## Description of the task
Among the entries below, find the lines with the word "passed" and copy them.

## Exercise inputs
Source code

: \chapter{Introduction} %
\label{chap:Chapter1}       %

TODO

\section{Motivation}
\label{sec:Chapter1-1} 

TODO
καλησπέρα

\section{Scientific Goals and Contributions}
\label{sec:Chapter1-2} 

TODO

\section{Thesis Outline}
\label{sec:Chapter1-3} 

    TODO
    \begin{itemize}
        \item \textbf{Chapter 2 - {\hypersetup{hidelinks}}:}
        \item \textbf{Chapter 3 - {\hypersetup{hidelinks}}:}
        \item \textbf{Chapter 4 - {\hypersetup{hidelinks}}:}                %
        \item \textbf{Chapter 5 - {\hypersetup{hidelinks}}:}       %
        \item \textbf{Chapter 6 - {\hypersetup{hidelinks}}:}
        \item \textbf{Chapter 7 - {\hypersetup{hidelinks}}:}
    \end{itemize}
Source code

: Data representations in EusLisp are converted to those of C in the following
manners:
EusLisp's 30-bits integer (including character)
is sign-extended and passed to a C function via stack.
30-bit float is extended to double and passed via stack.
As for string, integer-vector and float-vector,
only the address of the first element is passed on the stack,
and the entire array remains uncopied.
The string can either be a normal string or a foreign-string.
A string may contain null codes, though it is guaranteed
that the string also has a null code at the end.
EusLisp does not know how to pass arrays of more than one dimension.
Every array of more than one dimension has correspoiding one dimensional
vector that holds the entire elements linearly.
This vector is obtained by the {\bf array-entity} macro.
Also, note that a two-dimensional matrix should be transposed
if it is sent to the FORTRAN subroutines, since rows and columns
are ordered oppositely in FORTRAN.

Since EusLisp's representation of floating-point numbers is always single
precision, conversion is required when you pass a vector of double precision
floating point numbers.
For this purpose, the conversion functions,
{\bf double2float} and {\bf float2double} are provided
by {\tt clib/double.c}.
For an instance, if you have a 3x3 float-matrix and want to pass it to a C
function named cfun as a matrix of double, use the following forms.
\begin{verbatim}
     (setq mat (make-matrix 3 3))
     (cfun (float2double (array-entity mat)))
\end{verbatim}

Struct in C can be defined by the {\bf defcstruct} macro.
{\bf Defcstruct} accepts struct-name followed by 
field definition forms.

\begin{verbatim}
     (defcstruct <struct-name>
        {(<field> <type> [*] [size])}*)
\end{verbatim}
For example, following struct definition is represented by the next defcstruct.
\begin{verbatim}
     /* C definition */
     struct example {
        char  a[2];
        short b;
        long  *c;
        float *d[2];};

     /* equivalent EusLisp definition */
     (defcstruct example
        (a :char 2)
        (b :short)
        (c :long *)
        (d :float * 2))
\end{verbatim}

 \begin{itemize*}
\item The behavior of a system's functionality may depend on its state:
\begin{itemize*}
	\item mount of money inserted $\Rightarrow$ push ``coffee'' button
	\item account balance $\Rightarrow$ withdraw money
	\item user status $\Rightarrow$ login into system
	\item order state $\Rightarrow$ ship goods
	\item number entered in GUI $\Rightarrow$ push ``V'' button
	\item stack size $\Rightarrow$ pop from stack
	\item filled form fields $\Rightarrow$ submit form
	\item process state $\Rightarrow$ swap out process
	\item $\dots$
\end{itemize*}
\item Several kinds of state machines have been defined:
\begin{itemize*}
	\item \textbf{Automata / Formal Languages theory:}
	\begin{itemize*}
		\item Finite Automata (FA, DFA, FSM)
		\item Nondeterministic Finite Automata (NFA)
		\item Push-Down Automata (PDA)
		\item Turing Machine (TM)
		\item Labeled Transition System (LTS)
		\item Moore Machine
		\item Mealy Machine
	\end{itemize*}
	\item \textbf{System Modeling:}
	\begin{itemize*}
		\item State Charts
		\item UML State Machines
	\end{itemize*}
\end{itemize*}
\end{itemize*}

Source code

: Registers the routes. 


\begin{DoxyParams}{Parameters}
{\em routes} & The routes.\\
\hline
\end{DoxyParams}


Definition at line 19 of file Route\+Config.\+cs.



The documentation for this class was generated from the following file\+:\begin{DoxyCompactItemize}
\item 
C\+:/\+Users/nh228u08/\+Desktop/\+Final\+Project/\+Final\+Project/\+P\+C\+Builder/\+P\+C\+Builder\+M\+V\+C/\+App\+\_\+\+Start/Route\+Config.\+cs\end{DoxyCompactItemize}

## Exercise solution
is sign-extended and passed to a C function via stack.
30-bit float is extended to double and passed via stack.
only the address of the first element is passed on the stack,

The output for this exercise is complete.